El vómito cubre el suelo, y aqui estoy yo, sin pensar en nada. Es agradable la sensación. Mi mente está más limpia, más vacia y no se, ni me importa, que es lo siguiente que se creará a su alrededor. La dejaré volar en espera que lo inesperado acontezca, pues nuevos días se plantan ante mi y no tengo ninguna idea para ellos.
Empezaré por hoy, no hay mas remedio, y empezaré ahora, pues la mañana nunca me gustó para escribir…

El inicio del caos…

Todo empieza como una noche cualquiera, una de esas noches en las que no piensas en nada y te sorprendes pensando en todo, en un todo imperfecto, que te sale mal, que nunca deseaste y que no has elegido, pero que sin embargo te ha tocado vivir.
Quizá no tengamos ninguna elección sobre las decisiones que tomamos ¿por qué me encuentro yo aquí escribiendo esto? ¿tendrá algún sentido? ¿me servirá para algo? Y es que a veces nos vemos inclinados a hacer cosas sin pensarlas, sólo por apetencias momentáneas, sólo porque el destino nos coloca en el momento y el lugar idóneo para que las hagamos. No las buscamos, no las deseamos, simplemente nos dejamos llevar y las llevamos a cabo.

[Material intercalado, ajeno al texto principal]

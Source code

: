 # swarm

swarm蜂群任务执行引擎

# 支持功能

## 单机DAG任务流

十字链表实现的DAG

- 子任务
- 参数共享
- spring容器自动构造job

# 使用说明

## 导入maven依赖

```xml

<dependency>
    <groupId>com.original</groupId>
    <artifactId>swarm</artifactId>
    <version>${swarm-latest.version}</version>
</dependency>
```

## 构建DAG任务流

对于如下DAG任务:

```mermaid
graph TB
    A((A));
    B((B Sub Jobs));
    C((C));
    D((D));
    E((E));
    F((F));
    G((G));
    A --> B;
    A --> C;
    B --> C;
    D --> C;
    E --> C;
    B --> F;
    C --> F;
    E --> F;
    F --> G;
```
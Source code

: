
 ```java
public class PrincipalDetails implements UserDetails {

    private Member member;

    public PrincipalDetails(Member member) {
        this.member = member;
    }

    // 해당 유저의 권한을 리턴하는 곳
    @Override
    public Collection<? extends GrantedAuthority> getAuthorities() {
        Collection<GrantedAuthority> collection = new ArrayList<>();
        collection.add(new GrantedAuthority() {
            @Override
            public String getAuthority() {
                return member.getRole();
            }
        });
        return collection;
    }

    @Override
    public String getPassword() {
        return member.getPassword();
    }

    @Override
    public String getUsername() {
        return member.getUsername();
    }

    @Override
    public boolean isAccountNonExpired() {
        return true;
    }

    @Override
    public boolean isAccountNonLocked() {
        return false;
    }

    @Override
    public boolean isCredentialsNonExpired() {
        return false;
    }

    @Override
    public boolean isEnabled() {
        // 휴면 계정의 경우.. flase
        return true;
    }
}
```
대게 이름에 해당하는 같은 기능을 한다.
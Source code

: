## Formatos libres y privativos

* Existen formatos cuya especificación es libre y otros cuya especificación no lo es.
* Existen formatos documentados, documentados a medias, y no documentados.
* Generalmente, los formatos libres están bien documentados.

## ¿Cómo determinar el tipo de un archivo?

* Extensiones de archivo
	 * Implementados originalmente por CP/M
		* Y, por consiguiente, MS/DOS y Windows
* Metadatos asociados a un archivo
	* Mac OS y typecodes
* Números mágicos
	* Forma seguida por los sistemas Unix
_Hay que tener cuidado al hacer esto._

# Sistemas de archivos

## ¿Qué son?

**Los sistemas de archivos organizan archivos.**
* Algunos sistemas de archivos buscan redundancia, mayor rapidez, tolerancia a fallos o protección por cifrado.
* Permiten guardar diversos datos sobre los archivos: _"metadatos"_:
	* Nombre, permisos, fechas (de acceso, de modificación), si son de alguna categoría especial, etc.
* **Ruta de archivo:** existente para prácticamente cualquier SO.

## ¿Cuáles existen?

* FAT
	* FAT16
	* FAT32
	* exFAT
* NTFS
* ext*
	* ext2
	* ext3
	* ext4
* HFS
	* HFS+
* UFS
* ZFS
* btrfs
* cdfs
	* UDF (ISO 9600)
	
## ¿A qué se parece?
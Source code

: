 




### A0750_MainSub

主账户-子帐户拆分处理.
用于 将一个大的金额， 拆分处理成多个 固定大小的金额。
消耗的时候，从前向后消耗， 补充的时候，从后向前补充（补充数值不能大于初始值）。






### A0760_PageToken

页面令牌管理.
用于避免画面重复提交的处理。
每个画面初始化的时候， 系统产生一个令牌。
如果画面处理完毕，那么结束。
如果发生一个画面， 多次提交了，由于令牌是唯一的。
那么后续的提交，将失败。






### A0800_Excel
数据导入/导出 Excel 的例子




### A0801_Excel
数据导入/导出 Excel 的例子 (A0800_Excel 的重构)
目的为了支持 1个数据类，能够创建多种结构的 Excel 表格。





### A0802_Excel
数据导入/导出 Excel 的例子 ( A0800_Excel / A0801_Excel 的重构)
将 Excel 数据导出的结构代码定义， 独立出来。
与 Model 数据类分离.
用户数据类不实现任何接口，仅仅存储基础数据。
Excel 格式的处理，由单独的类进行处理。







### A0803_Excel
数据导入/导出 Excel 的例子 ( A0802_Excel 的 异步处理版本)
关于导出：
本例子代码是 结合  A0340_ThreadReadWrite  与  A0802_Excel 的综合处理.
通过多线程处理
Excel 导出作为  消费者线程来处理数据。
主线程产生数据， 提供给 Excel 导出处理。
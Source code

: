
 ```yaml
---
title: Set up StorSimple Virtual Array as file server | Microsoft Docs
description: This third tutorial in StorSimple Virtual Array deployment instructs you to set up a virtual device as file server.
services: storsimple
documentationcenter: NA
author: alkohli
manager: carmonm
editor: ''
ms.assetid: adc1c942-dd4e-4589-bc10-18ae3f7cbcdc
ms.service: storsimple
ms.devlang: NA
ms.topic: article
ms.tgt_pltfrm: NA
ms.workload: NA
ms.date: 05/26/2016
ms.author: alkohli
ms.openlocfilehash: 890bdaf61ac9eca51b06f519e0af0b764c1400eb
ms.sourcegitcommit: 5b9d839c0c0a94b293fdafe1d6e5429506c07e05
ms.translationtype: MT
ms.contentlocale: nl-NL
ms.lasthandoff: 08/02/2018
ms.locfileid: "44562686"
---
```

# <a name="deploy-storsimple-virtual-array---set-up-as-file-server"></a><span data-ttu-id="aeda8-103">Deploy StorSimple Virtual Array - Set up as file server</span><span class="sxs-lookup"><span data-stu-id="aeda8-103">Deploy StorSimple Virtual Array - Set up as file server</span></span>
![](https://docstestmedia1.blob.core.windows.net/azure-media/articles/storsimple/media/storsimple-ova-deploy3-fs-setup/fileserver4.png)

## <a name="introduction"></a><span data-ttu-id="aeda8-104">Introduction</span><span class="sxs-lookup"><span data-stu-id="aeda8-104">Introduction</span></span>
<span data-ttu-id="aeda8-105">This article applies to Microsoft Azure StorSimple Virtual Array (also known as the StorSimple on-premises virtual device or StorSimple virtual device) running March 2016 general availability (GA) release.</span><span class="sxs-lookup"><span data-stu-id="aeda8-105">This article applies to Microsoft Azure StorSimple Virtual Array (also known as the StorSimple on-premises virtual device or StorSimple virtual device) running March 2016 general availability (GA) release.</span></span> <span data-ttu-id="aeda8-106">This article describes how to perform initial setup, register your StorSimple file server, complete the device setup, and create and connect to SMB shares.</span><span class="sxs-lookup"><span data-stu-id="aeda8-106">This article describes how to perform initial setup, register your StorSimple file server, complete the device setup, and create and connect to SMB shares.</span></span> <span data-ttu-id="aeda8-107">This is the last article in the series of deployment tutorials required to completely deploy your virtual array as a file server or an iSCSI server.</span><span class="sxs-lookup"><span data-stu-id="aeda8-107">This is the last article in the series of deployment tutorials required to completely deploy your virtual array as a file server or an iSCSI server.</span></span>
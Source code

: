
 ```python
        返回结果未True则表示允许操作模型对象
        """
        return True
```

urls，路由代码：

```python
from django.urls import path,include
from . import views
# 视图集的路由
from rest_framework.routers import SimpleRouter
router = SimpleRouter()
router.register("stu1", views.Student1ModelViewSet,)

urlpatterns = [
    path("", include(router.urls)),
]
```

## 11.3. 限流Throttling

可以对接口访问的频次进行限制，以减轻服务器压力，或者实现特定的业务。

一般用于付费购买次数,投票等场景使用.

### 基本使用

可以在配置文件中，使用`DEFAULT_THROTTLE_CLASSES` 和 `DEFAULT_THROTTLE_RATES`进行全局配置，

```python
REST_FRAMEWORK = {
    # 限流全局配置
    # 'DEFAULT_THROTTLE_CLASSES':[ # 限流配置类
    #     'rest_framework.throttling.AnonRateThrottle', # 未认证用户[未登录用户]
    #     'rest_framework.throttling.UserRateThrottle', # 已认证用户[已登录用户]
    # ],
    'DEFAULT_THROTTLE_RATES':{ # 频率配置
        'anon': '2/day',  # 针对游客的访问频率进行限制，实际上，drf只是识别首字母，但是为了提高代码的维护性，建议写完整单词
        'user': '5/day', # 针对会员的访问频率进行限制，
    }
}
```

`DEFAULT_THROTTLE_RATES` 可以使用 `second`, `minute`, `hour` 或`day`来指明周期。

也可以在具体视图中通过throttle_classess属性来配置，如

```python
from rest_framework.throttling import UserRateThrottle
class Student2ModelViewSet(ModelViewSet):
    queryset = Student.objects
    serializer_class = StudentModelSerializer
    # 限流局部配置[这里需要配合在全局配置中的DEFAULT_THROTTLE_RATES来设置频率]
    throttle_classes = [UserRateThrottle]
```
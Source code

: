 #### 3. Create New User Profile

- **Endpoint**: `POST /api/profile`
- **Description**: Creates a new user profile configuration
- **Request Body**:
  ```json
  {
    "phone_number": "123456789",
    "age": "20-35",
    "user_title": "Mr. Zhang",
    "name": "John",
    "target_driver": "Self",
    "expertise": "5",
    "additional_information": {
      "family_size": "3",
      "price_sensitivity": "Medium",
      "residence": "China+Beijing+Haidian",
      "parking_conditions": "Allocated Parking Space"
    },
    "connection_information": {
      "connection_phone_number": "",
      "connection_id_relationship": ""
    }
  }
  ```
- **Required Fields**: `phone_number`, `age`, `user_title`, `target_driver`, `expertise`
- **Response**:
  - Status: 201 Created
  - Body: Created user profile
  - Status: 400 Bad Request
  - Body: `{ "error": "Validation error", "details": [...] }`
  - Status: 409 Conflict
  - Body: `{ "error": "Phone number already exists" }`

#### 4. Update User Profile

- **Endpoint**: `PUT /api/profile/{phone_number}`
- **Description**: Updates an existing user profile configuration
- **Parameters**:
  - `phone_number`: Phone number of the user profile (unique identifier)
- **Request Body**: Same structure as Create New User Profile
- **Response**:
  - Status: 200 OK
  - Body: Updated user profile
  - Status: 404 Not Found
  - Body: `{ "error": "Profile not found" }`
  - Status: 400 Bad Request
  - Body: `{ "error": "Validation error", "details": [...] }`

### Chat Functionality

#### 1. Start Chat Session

Es sólo dentro de este caos de donde surge mi orden. Un día me veo arrastrado hasta aquí, dejo deslizar mis dedos por cada letra haciendo fluir las sensaciones que me ha proporcionado el día, sensaciones que la mayoría de las veces han sido arrastras hasta mi ser, para que entonces crezca este espacio llenándose de palabras y frases en busca de una belleza formal que me ayude a escupirlas. Y aunque ahora me acueste y duerma no podré quitarme su regusto de los labios que, quizá, acompañe a mis sueños esta noche, y seguro me acompañará en el mañana, hasta que sea arrollado por los sorbos de nuevas sensaciones que seguro me dará.